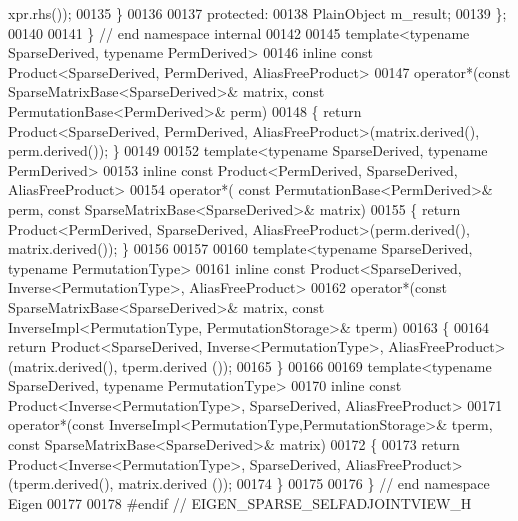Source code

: \begin{DoxyCode}
      xpr.rhs());
00135   \}
00136 
00137 protected:
00138   PlainObject m\_result;
00139 \};
00140 
00141 \} \textcolor{comment}{// end namespace internal}
00142 
00145 template<typename SparseDerived, typename PermDerived>
00146 inline const Product<SparseDerived, PermDerived, AliasFreeProduct>
00147 operator*(const SparseMatrixBase<SparseDerived>& matrix, const PermutationBase<PermDerived>& perm)
00148 \{ \textcolor{keywordflow}{return} Product<SparseDerived, PermDerived, AliasFreeProduct>(matrix.derived(), perm.derived()); \}
00149 
00152 \textcolor{keyword}{template}<\textcolor{keyword}{typename} SparseDerived, \textcolor{keyword}{typename} PermDerived>
00153 \textcolor{keyword}{inline} \textcolor{keyword}{const} Product<PermDerived, SparseDerived, AliasFreeProduct>
00154 operator*( \textcolor{keyword}{const} PermutationBase<PermDerived>& perm, \textcolor{keyword}{const} SparseMatrixBase<SparseDerived>& matrix)
00155 \{ \textcolor{keywordflow}{return}  Product<PermDerived, SparseDerived, AliasFreeProduct>(perm.derived(), matrix.derived()); \}
00156 
00157 
00160 \textcolor{keyword}{template}<\textcolor{keyword}{typename} SparseDerived, \textcolor{keyword}{typename} PermutationType>
00161 \textcolor{keyword}{inline} \textcolor{keyword}{const} Product<SparseDerived, Inverse<PermutationType>, AliasFreeProduct>
00162 operator*(\textcolor{keyword}{const} SparseMatrixBase<SparseDerived>& matrix, \textcolor{keyword}{const} InverseImpl<PermutationType,
       PermutationStorage>& tperm)
00163 \{
00164   \textcolor{keywordflow}{return} Product<SparseDerived, Inverse<PermutationType>, AliasFreeProduct>(matrix.derived(), tperm.derived
      ());
00165 \}
00166 
00169 \textcolor{keyword}{template}<\textcolor{keyword}{typename} SparseDerived, \textcolor{keyword}{typename} PermutationType>
00170 \textcolor{keyword}{inline} \textcolor{keyword}{const} Product<Inverse<PermutationType>, SparseDerived, AliasFreeProduct>
00171 operator*(\textcolor{keyword}{const} InverseImpl<PermutationType,PermutationStorage>& tperm, \textcolor{keyword}{const} 
      SparseMatrixBase<SparseDerived>& matrix)
00172 \{
00173   \textcolor{keywordflow}{return} Product<Inverse<PermutationType>, SparseDerived, AliasFreeProduct>(tperm.derived(), matrix.derived
      ());
00174 \}
00175 
00176 \} \textcolor{comment}{// end namespace Eigen}
00177 
00178 \textcolor{preprocessor}{#endif // EIGEN\_SPARSE\_SELFADJOINTVIEW\_H}
\end{DoxyCode}
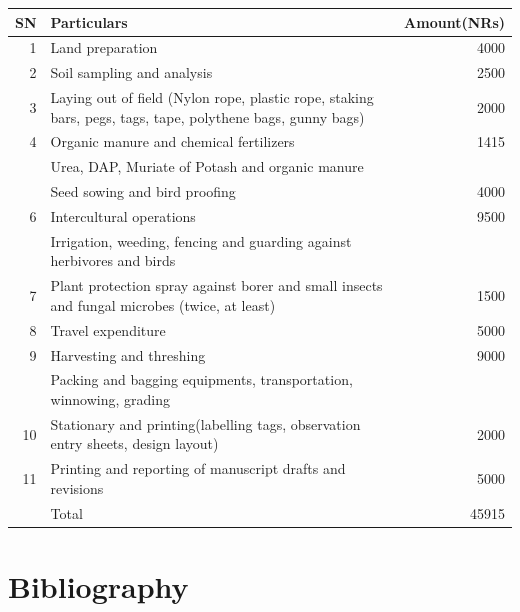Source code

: \documentclass[
]{article}
\begin{document}
\begin{longtable}{r>{\raggedright\arraybackslash}p{24em}r}
\toprule
SN & Particulars & Amount(NRs)\\
\midrule
\rowcolor{gray!6}  1 & Land preparation & 4000\\
2 & Soil sampling and analysis & 2500\\
\rowcolor{gray!6}  3 & Laying out of field (Nylon rope, plastic rope, staking bars, pegs, tags, tape, polythene bags, gunny bags) & 2000\\
4 & Organic manure and chemical fertilizers & 1415\\
\rowcolor{gray!6}   & Urea, DAP, Muriate of Potash and organic manure & \\
\addlinespace
5 & Seed sowing and bird proofing & 4000\\
\rowcolor{gray!6}  6 & Intercultural operations & 9500\\
 & Irrigation, weeding, fencing and guarding against herbivores and birds & \\
\rowcolor{gray!6}  7 & Plant protection spray against borer and small insects and fungal microbes (twice, at least) & 1500\\
8 & Travel expenditure & 5000\\
\addlinespace
\rowcolor{gray!6}  9 & Harvesting and threshing & 9000\\
 & Packing and bagging equipments, transportation, winnowing, grading & \\
\rowcolor{gray!6}  10 & Stationary and printing(labelling tags, observation entry sheets, design layout) & 2000\\
11 & Printing and reporting of manuscript drafts and revisions & 5000\\
\rowcolor{gray!6}   & Total & 45915\\
\bottomrule
\end{longtable}

\hypertarget{bibliography}{%
\section*{Bibliography}\label{bibliography}}
\end{document}
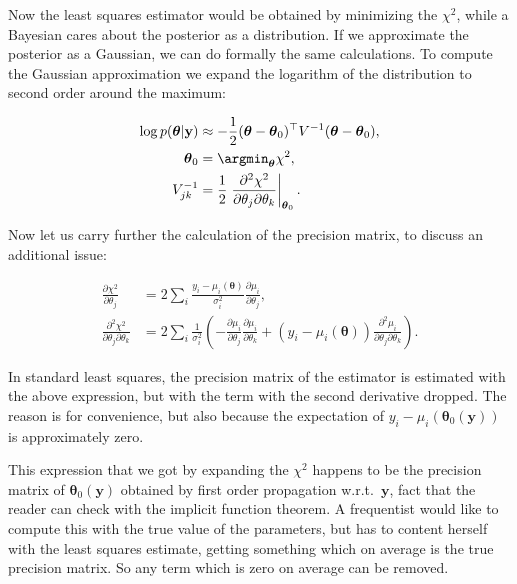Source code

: Now the least squares estimator would be obtained by minimizing the $\chi^2$,
while a Bayesian cares about the posterior as a distribution. If we approximate
the posterior as a Gaussian, we can do formally the same calculations. To
compute the Gaussian approximation we expand the logarithm of the distribution
to second order around the maximum:

\begin{align}
    \log p(\boldsymbol\theta|\mathbf y) &\approx
    -\frac 12 (\boldsymbol\theta-\boldsymbol\theta_0)^\top
    V^{-1} (\boldsymbol\theta-\boldsymbol\theta_0), \\
    \boldsymbol\theta_0 &= \argmin_{\boldsymbol\theta} \chi^2, \\
    V^{-1}_{jk} &= \frac12 \left.
    \frac {\partial^2 \chi^2} {\partial\theta_j \partial\theta_k}
    \right|_{\boldsymbol\theta_0}.
\end{align}

Now let us carry further the calculation of the precision matrix, to discuss
an additional issue:

\begin{align}
    \frac{\partial\chi^2}{\partial\theta_j} &=
    2 \sum_i \frac {y_i - \mu_i(\boldsymbol\theta)} {\sigma_i^2}
    \frac {\partial\mu_i} {\partial\theta_j}, \\
    \frac {\partial^2 \chi^2} {\partial\theta_j \partial\theta_k} &=
    2 \sum_i \frac1{\sigma_i^2} \left(
    -\frac {\partial\mu_i} {\partial\theta_j}
    \frac {\partial\mu_i} {\partial\theta_k}
    + (y_i - \mu_i(\boldsymbol\theta))
    \frac {\partial^2 \mu_i} {\partial\theta_j \partial\theta_k}
    \right). \label{eq:lsqhess}
\end{align}

In standard least squares, the precision matrix of the estimator is estimated
with the above expression, but with the term with the second derivative
dropped. The reason is for convenience, but also because the expectation of
$y_i - \mu_i(\boldsymbol\theta_0(\mathbf y))$ is approximately zero.

This expression that we got by expanding the $\chi^2$ happens to be the
precision matrix of $\boldsymbol\theta_0(\mathbf y)$ obtained by first order
propagation w.r.t.~$\mathbf y$, fact that the reader can check with the
implicit function theorem. A frequentist would like to compute this with the
true value of the parameters, but has to content herself with the least squares
estimate, getting something which on average is the true precision matrix. So
any term which is zero on average can be removed.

********************

> **Activity**: Any picture among the entries must be skipped; copy all else exactly.

> **Task response**:
Source code

: \begin{DoxyCode}
      xpr.rhs());
00135   \}
00136 
00137 protected:
00138   PlainObject m\_result;
00139 \};
00140 
00141 \} \textcolor{comment}{// end namespace internal}
00142 
00145 template<typename SparseDerived, typename PermDerived>
00146 inline const Product<SparseDerived, PermDerived, AliasFreeProduct>
00147 operator*(const SparseMatrixBase<SparseDerived>& matrix, const PermutationBase<PermDerived>& perm)
00148 \{ \textcolor{keywordflow}{return} Product<SparseDerived, PermDerived, AliasFreeProduct>(matrix.derived(), perm.derived()); \}
00149 
00152 \textcolor{keyword}{template}<\textcolor{keyword}{typename} SparseDerived, \textcolor{keyword}{typename} PermDerived>
00153 \textcolor{keyword}{inline} \textcolor{keyword}{const} Product<PermDerived, SparseDerived, AliasFreeProduct>
00154 operator*( \textcolor{keyword}{const} PermutationBase<PermDerived>& perm, \textcolor{keyword}{const} SparseMatrixBase<SparseDerived>& matrix)
00155 \{ \textcolor{keywordflow}{return}  Product<PermDerived, SparseDerived, AliasFreeProduct>(perm.derived(), matrix.derived()); \}
00156 
00157 
00160 \textcolor{keyword}{template}<\textcolor{keyword}{typename} SparseDerived, \textcolor{keyword}{typename} PermutationType>
00161 \textcolor{keyword}{inline} \textcolor{keyword}{const} Product<SparseDerived, Inverse<PermutationType>, AliasFreeProduct>
00162 operator*(\textcolor{keyword}{const} SparseMatrixBase<SparseDerived>& matrix, \textcolor{keyword}{const} InverseImpl<PermutationType,
       PermutationStorage>& tperm)
00163 \{
00164   \textcolor{keywordflow}{return} Product<SparseDerived, Inverse<PermutationType>, AliasFreeProduct>(matrix.derived(), tperm.derived
      ());
00165 \}
00166 
00169 \textcolor{keyword}{template}<\textcolor{keyword}{typename} SparseDerived, \textcolor{keyword}{typename} PermutationType>
00170 \textcolor{keyword}{inline} \textcolor{keyword}{const} Product<Inverse<PermutationType>, SparseDerived, AliasFreeProduct>
00171 operator*(\textcolor{keyword}{const} InverseImpl<PermutationType,PermutationStorage>& tperm, \textcolor{keyword}{const} 
      SparseMatrixBase<SparseDerived>& matrix)
00172 \{
00173   \textcolor{keywordflow}{return} Product<Inverse<PermutationType>, SparseDerived, AliasFreeProduct>(tperm.derived(), matrix.derived
      ());
00174 \}
00175 
00176 \} \textcolor{comment}{// end namespace Eigen}
00177 
00178 \textcolor{preprocessor}{#endif // EIGEN\_SPARSE\_SELFADJOINTVIEW\_H}
\end{DoxyCode}
Source code

: \documentclass[
]{article}
\begin{document}
\begin{longtable}{r>{\raggedright\arraybackslash}p{24em}r}
\toprule
SN & Particulars & Amount(NRs)\\
\midrule
\rowcolor{gray!6}  1 & Land preparation & 4000\\
2 & Soil sampling and analysis & 2500\\
\rowcolor{gray!6}  3 & Laying out of field (Nylon rope, plastic rope, staking bars, pegs, tags, tape, polythene bags, gunny bags) & 2000\\
4 & Organic manure and chemical fertilizers & 1415\\
\rowcolor{gray!6}   & Urea, DAP, Muriate of Potash and organic manure & \\
\addlinespace
5 & Seed sowing and bird proofing & 4000\\
\rowcolor{gray!6}  6 & Intercultural operations & 9500\\
 & Irrigation, weeding, fencing and guarding against herbivores and birds & \\
\rowcolor{gray!6}  7 & Plant protection spray against borer and small insects and fungal microbes (twice, at least) & 1500\\
8 & Travel expenditure & 5000\\
\addlinespace
\rowcolor{gray!6}  9 & Harvesting and threshing & 9000\\
 & Packing and bagging equipments, transportation, winnowing, grading & \\
\rowcolor{gray!6}  10 & Stationary and printing(labelling tags, observation entry sheets, design layout) & 2000\\
11 & Printing and reporting of manuscript drafts and revisions & 5000\\
\rowcolor{gray!6}   & Total & 45915\\
\bottomrule
\end{longtable}

\hypertarget{bibliography}{%
\section*{Bibliography}\label{bibliography}}
\end{document}
Source code

: Now the least squares estimator would be obtained by minimizing the $\chi^2$,
while a Bayesian cares about the posterior as a distribution. If we approximate
the posterior as a Gaussian, we can do formally the same calculations. To
compute the Gaussian approximation we expand the logarithm of the distribution
to second order around the maximum:

\begin{align}
    \log p(\boldsymbol\theta|\mathbf y) &\approx
    -\frac 12 (\boldsymbol\theta-\boldsymbol\theta_0)^\top
    V^{-1} (\boldsymbol\theta-\boldsymbol\theta_0), \\
    \boldsymbol\theta_0 &= \argmin_{\boldsymbol\theta} \chi^2, \\
    V^{-1}_{jk} &= \frac12 \left.
    \frac {\partial^2 \chi^2} {\partial\theta_j \partial\theta_k}
    \right|_{\boldsymbol\theta_0}.
\end{align}

Now let us carry further the calculation of the precision matrix, to discuss
an additional issue:

\begin{align}
    \frac{\partial\chi^2}{\partial\theta_j} &=
    2 \sum_i \frac {y_i - \mu_i(\boldsymbol\theta)} {\sigma_i^2}
    \frac {\partial\mu_i} {\partial\theta_j}, \\
    \frac {\partial^2 \chi^2} {\partial\theta_j \partial\theta_k} &=
    2 \sum_i \frac1{\sigma_i^2} \left(
    -\frac {\partial\mu_i} {\partial\theta_j}
    \frac {\partial\mu_i} {\partial\theta_k}
    + (y_i - \mu_i(\boldsymbol\theta))
    \frac {\partial^2 \mu_i} {\partial\theta_j \partial\theta_k}
    \right). \label{eq:lsqhess}
\end{align}

In standard least squares, the precision matrix of the estimator is estimated
with the above expression, but with the term with the second derivative
dropped. The reason is for convenience, but also because the expectation of
$y_i - \mu_i(\boldsymbol\theta_0(\mathbf y))$ is approximately zero.

This expression that we got by expanding the $\chi^2$ happens to be the
precision matrix of $\boldsymbol\theta_0(\mathbf y)$ obtained by first order
propagation w.r.t.~$\mathbf y$, fact that the reader can check with the
implicit function theorem. A frequentist would like to compute this with the
true value of the parameters, but has to content herself with the least squares
estimate, getting something which on average is the true precision matrix. So
any term which is zero on average can be removed.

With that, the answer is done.